There is a 17 per cent premium on living in the countryside in Scotland rather than in urban areas, a report has revealed.
The annual Bank of Scotland Rural Housing Review found that people spend on average £27,000 more to live rurally north of the Border than in a town or city.
The typical rural house in Scotland costs £185,013, compared to £157,966 in urban areas. Between 2010 and 2015, the average price of a home in the Scottish countryside rose by 13 per cent compared with an average increase of 15 per cent in urban areas. In the past year the average price of a home in the countryside has risen by 5 per cent, marginally lower than the 6 per cent increase in urban areas.
Properties in the country are typically more than a fifth larger than in towns and cities. The average rural home is 120 square metres in size compared with 97 sq m in urban areas.
Nitesh Patel, economist at Bank of Scotland, said: “Living in the countryside is an aspiration for many homeowners, attracted by the prospect of a better quality of life, open space and a cleaner environment.
“However, this aspiration comes at a cost with average property values almost a fifth higher than in urban areas.Scottish local authority areas account of three of the top ten most affordable rural areas in the UK.”
Properties in the rural areas of Scotland are typically a third larger than in towns and cities. The average rural home is 130 sq m in size compared with 100 sq m in urban areas.
East Ayrshire is the most affordable rural area in Scotland, with an average property price of £115,394 – 3.8 times the average local earnings of 30,299.
Dumfries and Galloway and Argyll and Bute also rank in the ten most affordable, UK-wide, with price to earnings ratios of 4.5 and 5.8 respectively.

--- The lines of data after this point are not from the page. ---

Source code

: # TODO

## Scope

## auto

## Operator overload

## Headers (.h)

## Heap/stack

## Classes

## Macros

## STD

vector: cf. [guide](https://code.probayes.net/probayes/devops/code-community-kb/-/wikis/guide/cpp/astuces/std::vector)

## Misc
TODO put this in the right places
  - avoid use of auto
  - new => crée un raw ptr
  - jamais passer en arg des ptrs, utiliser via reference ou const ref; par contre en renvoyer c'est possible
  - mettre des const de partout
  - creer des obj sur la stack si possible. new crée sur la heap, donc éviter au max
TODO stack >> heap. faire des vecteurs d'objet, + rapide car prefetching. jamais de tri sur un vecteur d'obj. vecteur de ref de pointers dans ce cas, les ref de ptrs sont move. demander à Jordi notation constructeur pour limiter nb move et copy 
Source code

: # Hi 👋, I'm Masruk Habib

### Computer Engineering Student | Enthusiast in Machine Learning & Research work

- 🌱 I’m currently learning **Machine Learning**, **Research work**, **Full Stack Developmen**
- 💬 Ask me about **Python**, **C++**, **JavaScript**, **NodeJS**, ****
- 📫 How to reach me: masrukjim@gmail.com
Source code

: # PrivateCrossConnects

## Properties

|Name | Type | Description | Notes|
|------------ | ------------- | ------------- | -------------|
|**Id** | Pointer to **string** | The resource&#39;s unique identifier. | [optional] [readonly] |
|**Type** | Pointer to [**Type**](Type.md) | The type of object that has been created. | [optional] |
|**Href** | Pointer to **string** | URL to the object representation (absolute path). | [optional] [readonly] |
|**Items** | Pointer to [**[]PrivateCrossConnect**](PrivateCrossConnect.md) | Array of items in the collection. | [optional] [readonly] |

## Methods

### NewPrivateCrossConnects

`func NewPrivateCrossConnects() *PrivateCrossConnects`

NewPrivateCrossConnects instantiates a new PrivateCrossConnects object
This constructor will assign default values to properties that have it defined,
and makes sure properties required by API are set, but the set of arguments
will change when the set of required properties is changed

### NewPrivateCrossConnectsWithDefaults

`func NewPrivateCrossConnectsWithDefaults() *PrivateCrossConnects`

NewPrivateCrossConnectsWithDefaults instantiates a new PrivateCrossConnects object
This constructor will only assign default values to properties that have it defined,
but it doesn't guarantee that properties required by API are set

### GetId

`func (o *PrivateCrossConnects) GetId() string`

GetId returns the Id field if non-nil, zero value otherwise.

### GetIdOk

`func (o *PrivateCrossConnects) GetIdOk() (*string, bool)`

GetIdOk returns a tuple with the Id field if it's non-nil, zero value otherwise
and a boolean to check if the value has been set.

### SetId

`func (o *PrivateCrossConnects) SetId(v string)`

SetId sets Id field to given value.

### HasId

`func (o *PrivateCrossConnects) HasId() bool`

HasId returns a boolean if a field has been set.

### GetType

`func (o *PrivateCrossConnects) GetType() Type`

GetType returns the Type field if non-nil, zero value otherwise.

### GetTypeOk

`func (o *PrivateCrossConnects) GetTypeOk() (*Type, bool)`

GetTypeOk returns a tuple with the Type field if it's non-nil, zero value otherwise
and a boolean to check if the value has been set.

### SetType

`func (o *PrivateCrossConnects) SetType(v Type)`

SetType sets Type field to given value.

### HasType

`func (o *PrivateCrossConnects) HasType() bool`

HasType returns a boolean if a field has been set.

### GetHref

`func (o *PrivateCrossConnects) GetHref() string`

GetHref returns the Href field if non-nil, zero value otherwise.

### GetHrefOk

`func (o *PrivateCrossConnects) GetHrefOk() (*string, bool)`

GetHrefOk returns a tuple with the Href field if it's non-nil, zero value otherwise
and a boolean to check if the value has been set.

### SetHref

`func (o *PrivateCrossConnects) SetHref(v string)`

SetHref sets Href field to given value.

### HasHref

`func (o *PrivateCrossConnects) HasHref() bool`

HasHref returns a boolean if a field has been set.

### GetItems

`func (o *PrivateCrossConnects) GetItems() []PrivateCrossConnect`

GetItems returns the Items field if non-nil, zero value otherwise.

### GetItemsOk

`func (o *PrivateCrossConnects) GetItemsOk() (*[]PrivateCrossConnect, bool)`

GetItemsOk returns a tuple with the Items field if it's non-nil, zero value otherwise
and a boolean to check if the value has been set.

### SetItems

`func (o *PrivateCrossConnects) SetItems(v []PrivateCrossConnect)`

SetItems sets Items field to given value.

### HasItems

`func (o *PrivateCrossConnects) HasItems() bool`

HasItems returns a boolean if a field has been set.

All of the least affordable rural areas are in the south of England. Overall in rural Britain, the house price to earnings ration is seven.
UK-wide, between 2010 and 2015, the average price of a home in the countryside rose by 13 per cent compared with an average increase of 23 per cent in urban areas. Over the past year, however, the average price of a home in the countryside has risen by 5 per cent compared with an average 8 per cent increase in urban areas – excluding Greater London. Overall, the rural-urban premium has narrowed from 34 per cent – or £52,279 – over the past decade.
The report found that social housing provision is typically lower in rural areas of Britain, with 12 per cent of the housing stock accounted for by social housing compared with 19 per cent in urban areas.